WHAT TO WORK ON: Collect every line in the records below that contains the word "defined".

***** RECORDED DATA *****

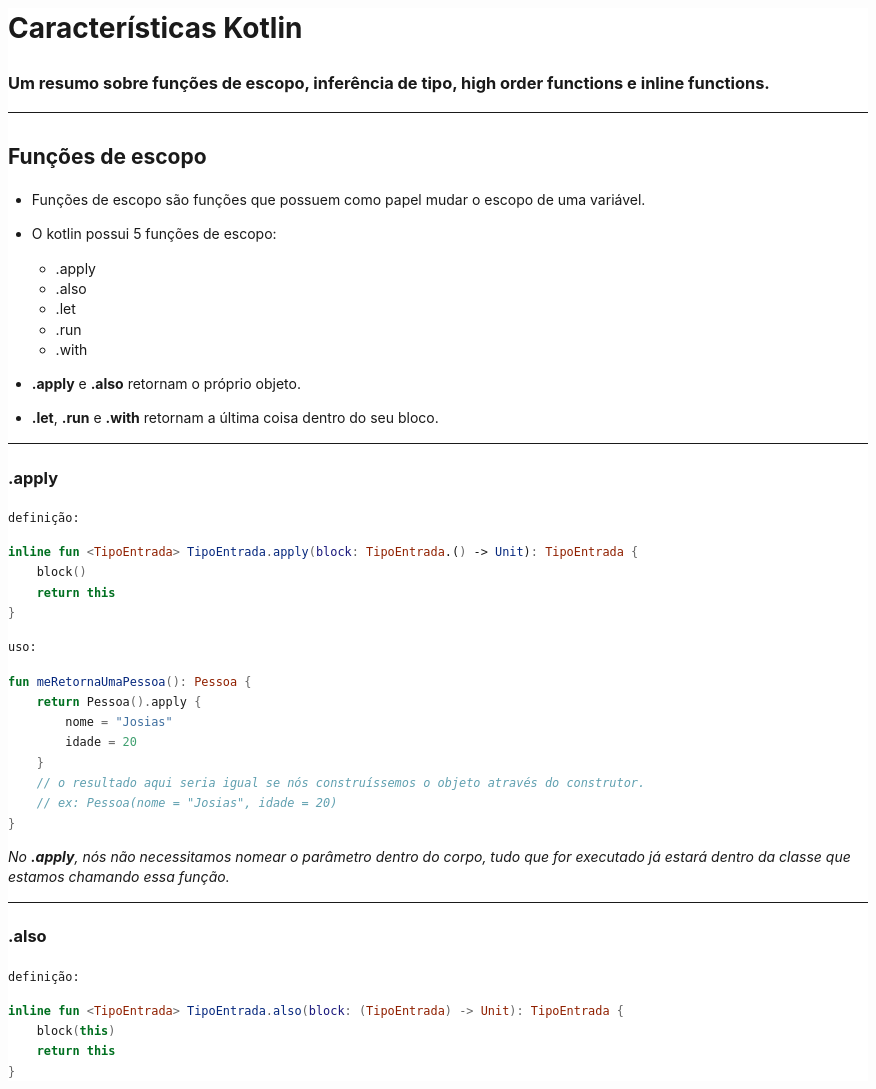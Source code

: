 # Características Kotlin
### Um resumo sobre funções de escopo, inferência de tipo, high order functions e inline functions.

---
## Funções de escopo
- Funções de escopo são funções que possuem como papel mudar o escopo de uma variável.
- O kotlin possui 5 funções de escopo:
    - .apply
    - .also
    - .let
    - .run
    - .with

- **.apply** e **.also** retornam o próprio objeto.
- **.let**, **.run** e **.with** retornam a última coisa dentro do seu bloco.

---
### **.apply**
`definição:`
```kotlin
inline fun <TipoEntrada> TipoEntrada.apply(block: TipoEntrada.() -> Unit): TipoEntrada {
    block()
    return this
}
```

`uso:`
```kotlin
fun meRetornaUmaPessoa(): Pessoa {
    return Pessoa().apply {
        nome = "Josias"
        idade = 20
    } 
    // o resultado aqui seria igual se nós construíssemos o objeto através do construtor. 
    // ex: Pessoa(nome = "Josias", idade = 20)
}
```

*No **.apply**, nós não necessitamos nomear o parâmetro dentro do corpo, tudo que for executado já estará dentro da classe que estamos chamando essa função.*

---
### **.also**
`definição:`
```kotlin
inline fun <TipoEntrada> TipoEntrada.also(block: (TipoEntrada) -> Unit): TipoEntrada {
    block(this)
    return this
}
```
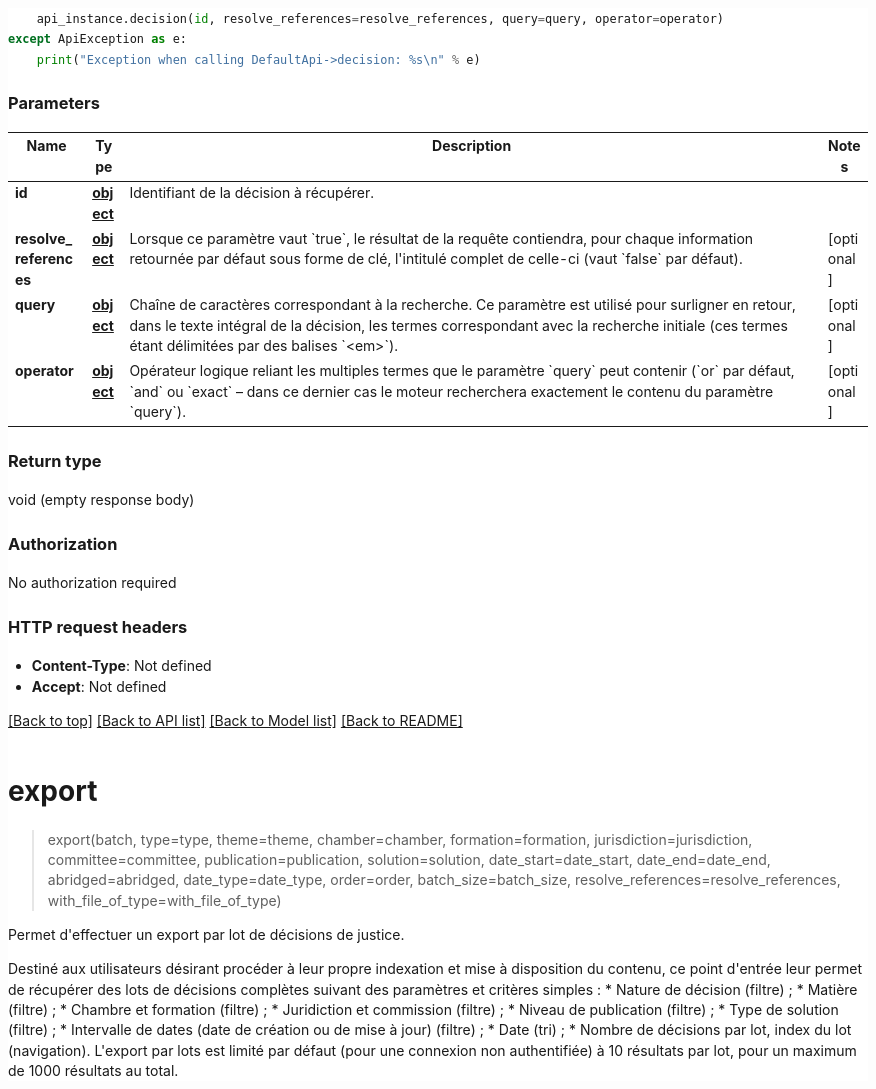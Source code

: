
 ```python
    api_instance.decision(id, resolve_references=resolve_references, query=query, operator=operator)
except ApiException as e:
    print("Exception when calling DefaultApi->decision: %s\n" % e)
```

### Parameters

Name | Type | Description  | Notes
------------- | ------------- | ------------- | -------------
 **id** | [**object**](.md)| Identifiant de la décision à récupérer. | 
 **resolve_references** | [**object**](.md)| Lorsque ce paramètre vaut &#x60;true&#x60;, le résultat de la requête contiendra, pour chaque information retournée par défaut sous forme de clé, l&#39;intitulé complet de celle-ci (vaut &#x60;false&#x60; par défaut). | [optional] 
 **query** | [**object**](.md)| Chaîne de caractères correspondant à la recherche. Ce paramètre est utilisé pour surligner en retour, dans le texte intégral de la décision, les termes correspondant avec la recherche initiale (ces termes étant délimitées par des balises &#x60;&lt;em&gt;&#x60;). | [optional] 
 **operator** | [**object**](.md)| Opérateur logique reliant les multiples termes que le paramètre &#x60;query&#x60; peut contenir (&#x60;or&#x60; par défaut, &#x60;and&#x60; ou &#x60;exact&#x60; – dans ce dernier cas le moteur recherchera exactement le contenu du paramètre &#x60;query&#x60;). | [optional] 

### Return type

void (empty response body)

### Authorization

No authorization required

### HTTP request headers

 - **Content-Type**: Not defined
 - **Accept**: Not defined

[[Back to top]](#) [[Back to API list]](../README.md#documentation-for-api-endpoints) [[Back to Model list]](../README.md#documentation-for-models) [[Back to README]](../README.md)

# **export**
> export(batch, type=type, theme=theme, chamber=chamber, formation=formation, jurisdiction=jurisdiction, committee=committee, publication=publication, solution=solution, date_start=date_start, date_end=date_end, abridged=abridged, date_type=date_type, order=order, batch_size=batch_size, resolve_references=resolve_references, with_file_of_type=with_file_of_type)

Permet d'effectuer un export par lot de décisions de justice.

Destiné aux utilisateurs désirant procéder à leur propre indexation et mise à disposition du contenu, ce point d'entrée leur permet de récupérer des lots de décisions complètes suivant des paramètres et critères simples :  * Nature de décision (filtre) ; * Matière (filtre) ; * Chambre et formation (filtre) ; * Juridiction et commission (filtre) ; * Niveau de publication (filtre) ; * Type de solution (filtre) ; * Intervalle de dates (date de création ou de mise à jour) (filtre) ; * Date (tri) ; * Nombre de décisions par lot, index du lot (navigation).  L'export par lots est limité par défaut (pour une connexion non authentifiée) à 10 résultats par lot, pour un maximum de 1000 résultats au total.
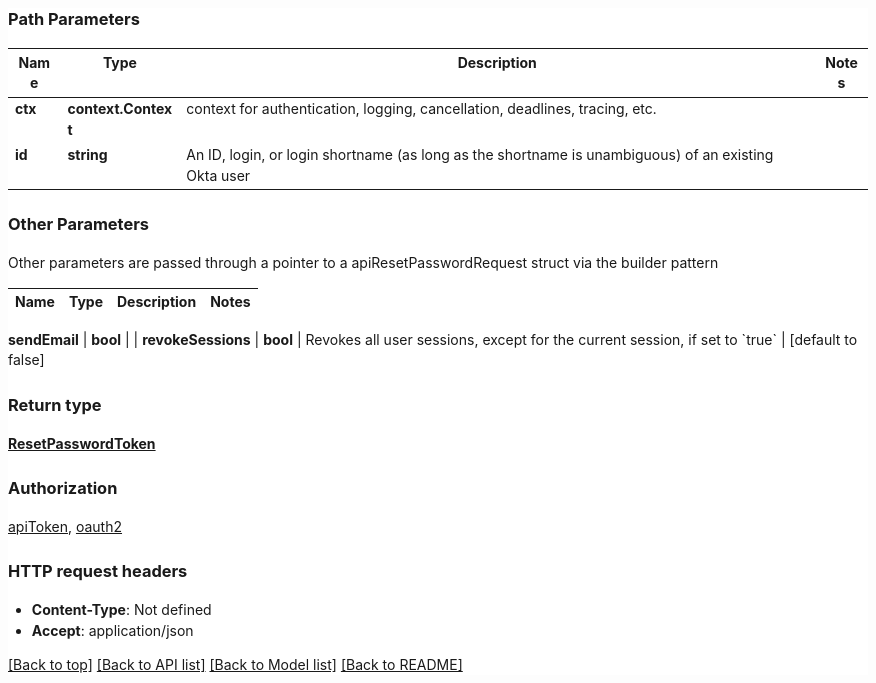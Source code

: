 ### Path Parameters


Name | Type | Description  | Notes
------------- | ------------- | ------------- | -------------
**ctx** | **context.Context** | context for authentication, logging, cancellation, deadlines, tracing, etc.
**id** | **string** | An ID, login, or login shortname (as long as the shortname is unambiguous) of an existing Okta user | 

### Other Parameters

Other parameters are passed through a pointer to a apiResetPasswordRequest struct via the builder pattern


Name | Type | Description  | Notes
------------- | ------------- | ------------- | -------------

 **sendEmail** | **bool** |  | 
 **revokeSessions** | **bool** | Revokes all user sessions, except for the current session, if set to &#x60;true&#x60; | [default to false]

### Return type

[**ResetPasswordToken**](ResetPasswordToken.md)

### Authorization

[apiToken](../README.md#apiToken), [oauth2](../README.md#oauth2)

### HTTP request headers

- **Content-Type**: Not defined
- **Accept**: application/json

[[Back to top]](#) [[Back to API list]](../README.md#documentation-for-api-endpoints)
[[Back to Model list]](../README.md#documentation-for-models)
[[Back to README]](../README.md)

*****

WRITTEN RESPONSE:
 - **Content-Type**: Not defined
 - **Accept**: Not defined
- **Content-Type**: Not defined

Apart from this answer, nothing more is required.